§ TASK BRIEF: For each entry that follows, produce an exact copy.

(Data excerpts)
• • •

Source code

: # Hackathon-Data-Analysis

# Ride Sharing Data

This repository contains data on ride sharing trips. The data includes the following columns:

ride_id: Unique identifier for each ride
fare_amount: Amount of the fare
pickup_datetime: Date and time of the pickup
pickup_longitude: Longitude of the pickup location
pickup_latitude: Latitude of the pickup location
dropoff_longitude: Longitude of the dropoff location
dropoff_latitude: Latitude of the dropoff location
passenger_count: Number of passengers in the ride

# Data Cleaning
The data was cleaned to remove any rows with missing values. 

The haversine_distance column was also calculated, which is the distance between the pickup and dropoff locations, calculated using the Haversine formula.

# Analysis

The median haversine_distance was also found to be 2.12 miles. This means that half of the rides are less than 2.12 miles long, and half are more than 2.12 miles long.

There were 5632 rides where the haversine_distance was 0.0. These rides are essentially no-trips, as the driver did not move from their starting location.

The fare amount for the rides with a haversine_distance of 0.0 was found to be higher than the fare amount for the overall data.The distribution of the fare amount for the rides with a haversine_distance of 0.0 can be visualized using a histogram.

• • •

§ SOLVED PROBLEM:
Source code

: # Hackathon-Data-Analysis

# Ride Sharing Data

This repository contains data on ride sharing trips. The data includes the following columns:

ride_id: Unique identifier for each ride
fare_amount: Amount of the fare
pickup_datetime: Date and time of the pickup
pickup_longitude: Longitude of the pickup location
pickup_latitude: Latitude of the pickup location
dropoff_longitude: Longitude of the dropoff location
dropoff_latitude: Latitude of the dropoff location
passenger_count: Number of passengers in the ride

# Data Cleaning
The data was cleaned to remove any rows with missing values. 

The haversine_distance column was also calculated, which is the distance between the pickup and dropoff locations, calculated using the Haversine formula.

# Analysis

The median haversine_distance was also found to be 2.12 miles. This means that half of the rides are less than 2.12 miles long, and half are more than 2.12 miles long.

There were 5632 rides where the haversine_distance was 0.0. These rides are essentially no-trips, as the driver did not move from their starting location.

The fare amount for the rides with a haversine_distance of 0.0 was found to be higher than the fare amount for the overall data.The distribution of the fare amount for the rides with a haversine_distance of 0.0 can be visualized using a histogram.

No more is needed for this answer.